Task brief =
In the material below, find all lines with the string "Kummer" and copy them.

Exercise data =
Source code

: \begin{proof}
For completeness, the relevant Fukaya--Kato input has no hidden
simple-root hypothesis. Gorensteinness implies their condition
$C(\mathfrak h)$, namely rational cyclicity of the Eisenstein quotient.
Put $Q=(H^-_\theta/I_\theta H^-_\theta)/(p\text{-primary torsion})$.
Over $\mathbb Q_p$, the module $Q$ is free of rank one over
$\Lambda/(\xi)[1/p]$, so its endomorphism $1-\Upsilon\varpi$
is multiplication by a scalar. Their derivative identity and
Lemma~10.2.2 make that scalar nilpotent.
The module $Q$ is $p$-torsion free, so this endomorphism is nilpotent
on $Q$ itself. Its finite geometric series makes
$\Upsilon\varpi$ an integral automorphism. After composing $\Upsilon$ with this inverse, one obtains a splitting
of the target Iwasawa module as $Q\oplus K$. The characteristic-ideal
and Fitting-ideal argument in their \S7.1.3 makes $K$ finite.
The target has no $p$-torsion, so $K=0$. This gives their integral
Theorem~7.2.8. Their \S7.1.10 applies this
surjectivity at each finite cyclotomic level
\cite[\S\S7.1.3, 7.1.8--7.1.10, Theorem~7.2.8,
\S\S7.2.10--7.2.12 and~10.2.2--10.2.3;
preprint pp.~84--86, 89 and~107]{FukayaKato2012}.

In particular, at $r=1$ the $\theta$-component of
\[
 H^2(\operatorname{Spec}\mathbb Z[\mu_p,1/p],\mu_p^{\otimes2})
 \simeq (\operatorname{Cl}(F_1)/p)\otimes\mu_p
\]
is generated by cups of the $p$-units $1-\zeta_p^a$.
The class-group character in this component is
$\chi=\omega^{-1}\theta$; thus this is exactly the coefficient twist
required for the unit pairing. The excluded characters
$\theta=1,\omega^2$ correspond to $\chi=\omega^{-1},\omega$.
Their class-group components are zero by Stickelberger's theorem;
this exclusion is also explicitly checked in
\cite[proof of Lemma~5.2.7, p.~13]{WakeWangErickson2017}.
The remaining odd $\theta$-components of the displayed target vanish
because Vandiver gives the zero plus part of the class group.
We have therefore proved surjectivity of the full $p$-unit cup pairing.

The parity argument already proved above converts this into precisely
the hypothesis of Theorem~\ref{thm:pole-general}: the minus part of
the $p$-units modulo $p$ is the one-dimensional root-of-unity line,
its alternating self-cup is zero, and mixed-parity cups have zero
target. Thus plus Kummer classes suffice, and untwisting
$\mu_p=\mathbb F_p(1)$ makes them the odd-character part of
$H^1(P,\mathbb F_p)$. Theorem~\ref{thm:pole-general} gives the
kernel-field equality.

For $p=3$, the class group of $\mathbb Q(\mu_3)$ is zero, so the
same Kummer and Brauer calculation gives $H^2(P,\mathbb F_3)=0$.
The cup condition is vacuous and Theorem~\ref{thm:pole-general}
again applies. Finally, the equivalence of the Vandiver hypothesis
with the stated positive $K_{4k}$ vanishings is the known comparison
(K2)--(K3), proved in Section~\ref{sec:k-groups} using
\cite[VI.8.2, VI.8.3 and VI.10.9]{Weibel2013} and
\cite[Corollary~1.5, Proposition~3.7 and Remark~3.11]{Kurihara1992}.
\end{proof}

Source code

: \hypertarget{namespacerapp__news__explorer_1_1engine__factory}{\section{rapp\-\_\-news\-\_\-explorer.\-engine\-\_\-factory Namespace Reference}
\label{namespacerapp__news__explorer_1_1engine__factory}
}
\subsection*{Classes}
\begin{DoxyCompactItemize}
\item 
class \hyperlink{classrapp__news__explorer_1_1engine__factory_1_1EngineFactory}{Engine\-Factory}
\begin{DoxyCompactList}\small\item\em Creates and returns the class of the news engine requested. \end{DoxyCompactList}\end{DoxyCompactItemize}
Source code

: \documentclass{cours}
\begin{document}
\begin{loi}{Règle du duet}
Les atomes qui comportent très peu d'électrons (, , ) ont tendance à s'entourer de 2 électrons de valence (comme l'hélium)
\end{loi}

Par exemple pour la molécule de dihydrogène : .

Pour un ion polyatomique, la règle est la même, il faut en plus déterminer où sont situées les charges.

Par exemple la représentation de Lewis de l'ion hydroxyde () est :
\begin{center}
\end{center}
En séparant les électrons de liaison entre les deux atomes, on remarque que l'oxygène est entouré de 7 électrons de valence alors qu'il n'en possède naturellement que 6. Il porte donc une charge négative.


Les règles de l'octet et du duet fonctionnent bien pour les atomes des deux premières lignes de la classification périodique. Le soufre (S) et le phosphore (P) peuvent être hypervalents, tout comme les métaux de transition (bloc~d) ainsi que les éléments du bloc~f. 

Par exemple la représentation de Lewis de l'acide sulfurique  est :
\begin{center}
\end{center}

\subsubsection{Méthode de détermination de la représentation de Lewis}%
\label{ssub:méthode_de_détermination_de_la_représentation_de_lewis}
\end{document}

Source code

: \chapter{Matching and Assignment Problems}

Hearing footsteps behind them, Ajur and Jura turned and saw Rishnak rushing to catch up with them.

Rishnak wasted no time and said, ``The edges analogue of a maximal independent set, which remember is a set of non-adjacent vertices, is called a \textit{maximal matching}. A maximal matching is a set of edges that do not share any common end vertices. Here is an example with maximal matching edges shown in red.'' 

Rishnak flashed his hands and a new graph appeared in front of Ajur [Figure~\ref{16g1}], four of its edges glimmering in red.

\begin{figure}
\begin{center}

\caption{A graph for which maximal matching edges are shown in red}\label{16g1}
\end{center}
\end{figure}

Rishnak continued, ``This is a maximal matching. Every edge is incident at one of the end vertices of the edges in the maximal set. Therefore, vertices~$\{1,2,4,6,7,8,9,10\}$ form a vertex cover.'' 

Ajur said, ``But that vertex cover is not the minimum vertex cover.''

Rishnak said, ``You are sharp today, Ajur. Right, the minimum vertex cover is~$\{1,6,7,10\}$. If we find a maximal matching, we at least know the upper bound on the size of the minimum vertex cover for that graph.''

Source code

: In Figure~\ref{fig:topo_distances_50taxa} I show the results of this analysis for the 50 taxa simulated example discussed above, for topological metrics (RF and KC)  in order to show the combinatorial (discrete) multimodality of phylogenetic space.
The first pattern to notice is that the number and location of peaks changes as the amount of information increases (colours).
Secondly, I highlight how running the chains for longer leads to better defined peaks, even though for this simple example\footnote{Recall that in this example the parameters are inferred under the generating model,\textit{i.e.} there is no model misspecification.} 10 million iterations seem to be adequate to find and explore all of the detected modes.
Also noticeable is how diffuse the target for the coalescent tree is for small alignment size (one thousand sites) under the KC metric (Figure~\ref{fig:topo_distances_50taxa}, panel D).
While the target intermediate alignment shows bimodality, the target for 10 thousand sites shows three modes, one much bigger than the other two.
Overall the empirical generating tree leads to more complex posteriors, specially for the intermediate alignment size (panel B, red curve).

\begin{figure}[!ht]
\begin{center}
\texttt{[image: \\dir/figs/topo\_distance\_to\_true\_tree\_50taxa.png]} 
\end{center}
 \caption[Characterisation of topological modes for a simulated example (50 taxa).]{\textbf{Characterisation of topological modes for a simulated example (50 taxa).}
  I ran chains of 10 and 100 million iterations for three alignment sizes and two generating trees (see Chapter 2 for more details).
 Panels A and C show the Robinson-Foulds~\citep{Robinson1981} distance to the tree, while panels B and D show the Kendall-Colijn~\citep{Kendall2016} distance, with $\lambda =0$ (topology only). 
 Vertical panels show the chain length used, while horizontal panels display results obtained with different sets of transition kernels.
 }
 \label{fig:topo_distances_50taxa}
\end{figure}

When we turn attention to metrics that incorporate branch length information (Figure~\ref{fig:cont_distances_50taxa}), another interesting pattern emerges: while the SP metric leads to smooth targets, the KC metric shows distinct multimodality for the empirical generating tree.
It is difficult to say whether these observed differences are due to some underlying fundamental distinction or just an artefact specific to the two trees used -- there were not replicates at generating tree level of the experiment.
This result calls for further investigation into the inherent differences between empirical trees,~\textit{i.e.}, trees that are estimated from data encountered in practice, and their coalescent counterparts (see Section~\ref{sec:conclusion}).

Problem solution =
target. Thus plus Kummer classes suffice, and untwisting
same Kummer and Brauer calculation gives $H^2(P,\mathbb F_3)=0$.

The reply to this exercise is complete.